July 18, 2010 / SOSchildren'svilliages.ca

Today, Malaysian officials announced that police forces have rescued eight children from the clutches of child traffickers.  Three of the children were babies, the youngest being only 23 days old and the oldest being twelve. A total of 16 suspected child traffickers have been detained on charges of child trafficking.

One Indonesian woman had tried to sell a baby girl who was less than a month old for USD$3 120 dollars. She was discovered by a plainclothes policewoman, whom she had tried to sell the baby to.

The final raid of the bust was completed on Friday in Batu Kawa, where a boy (aged four) and girl (aged three) were rescued.

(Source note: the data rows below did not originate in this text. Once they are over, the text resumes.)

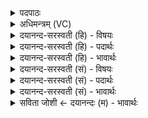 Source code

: <details><summary>पदपाठः</summary>

यत्। अश्व॑स्य। क्र॒विषः॑। मक्षि॑का। आश॑। यत्। वा॒। स्वरौ॑। स्वधि॑ता॒विति॒ स्वऽधि॑तौ। रि॒प्तम्। अस्ति॑। यत्। हस्त॑योः। श॒मि॒तुः। यत्। न॒खेषु॑। सर्वा॑। ता। ते॒। अपि॑। दे॒वेषु॑। अ॒स्तु॒। ३२।
</details>

<details><summary>अधिमन्त्रम् (VC)</summary>

- यज्ञो देवता
- गोतम ऋषिः
- निचृत्त्रिष्टुप्
- धैवतः
</details>

<details><summary>दयानन्द-सरस्वती (हि) - विषयः</summary>

फिर कैसे कौन रक्षा करने योग्य हैं, इस विषय को अगले मन्त्र में कहा है ॥
</details>

<details><summary>दयानन्द-सरस्वती (हि) - पदार्थः</summary>

पदार्थान्वयभाषाः -  हे मनुष्यो ! (यत्) जो (मक्षिका) मक्खी (क्रविषः) चलते हुए (अश्वस्य) शीघ्र जानेवाले घोड़े का (आश) भोजन करती अर्थात् कुछ मल-रुधिर आदि खाती (वा) अथवा (यत्) जो (स्वरौ) स्वर (स्वधितौ) वज्र के समान वर्त्तमान हैं वा (शमितुः) यज्ञ करने हारे के (हस्तयोः) हाथों में (यत्) जो वस्तु (रिप्तम्) प्राप्त और (यत्) जो (नखेषु) नखों में प्राप्त (अस्ति) है (ता) वे (सर्वा) सब पदार्थ (ते) तुम्हारे हों तथा यह समस्त व्यवहार (देवेषु) विद्वानों में (अपि) भी (अस्तु) होवे ॥३२ ॥
</details>

<details><summary>दयानन्द-सरस्वती (हि) - भावार्थः</summary>

भावार्थभाषाः -  मनुष्यों को ऐसी घुड़शाल में घोड़े बाँधने चाहियें, जहाँ इनका रुधिर आदि माँछि आदि न पीवें। जैसे यज्ञ करने हारे के हाथ में लिपटे हुए हवि को धोने आदि से छुड़ाते हैं, वैसे ही घोड़े आदि पशुओं के शरीर में लिपटी धूलि आदि को नित्य छुड़ावें ॥३२ ॥
</details>

<details><summary>दयानन्द-सरस्वती (सं) - विषयः</summary>

पुनः कथं के रक्ष्या इत्याह ॥
</details>

<details><summary>दयानन्द-सरस्वती (सं) - पदार्थः</summary>

पदार्थान्वयभाषाः -  हे मनुष्याः ! यद्या मक्षिका क्रविषोऽश्वस्याऽऽश वा यत्स्वरौ स्वधितौ स्तः, शमितुर्हस्तयोर्यद्रिप्तं यच्च नखेषु रिप्तमस्ति ता सर्वा ते सन्तु। एतत्सर्वं देवेष्वप्यस्तु ॥३२ ॥
</details>

<details><summary>दयानन्द-सरस्वती (सं) - भावार्थः</summary>

भावार्थभाषाः -  मनुष्यैरीदृशायां शालायामश्वा बन्धनीया, यत्रैषां रुधिरादिकं मक्षिकादयो न पिबेयुः। यथा यज्ञकर्त्तुर्हस्तयोर्लिप्तं हविः प्रक्षालनादिना निवारयन्ति, तथैवाश्वादीनां शरीरे लिप्तानि धूल्यादीनि नित्यं निवारयन्तु ॥३२ ॥
</details>

<details><summary>सविता जोशी ← दयानन्दः (म) - भावार्थः</summary>

भावार्थभाषाः -  माणसांनी अशा अश्वशाळेत घोडे बांधले पाहिजेत की, जेथे त्यांचे रक्त माशा वगैरेंनी पिऊ नये. याज्ञिक जसे आपली हवी (यज्ञात टाकण्याचे पदार्थ) स्वच्छ करतात तसे घोडे इत्यादी पशूंच्या शरीरावरील धूळ झटकावी.
</details>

Their captors or caretakers, a pair of Indonesian sisters aged 22 and 19, were detained.

While four Indonesian women have been detained in total, it is not known whether any of the children are not of Malaysian citizenship.

At any rate, said State Criminal Investigation Department Chief AND Senior Assistant Commissioner Huzir Mohamad, it is very likely that Malaysian officials will seek to put their heads together with their Indonesian counterparts as the investigation progresses. Mr. Mohamad also said that even more arrests can be expected.

This is the second major rescue effort by Malaysian authorities in less than a year. Last December, 13 people were arrested on five years’ worth of charges in child trafficking. Five babies were rescued. This trafficking ring was apparently operating based on their ability to target vulnerable young women and talking them out of having abortions in order to purchase their babies once born and sell them to families in a lucrative form of adoption brokering.

It becomes clear then, that the enabling factors for child trafficking are rooted not only in poverty, but also in the wider problem of female reproductive health, rights and empowerment.

Child trafficking is illegal under the 1989 UN Convention on the Rights of the Child and the optional 2000 protocol to that convention, “On the Sale of Children, Child Prostitution and Child Pornography.” It is also outlawed in the International Labour Organization (ILO) Convention 182 “The Convention concerning the Prohibition and Immediate Action for the Elimination of the Worst Forms of Child Labour,”

Despite these condemnations, child trafficking remains a persistent problem in much of South and East Asia as well as in the rest of the world.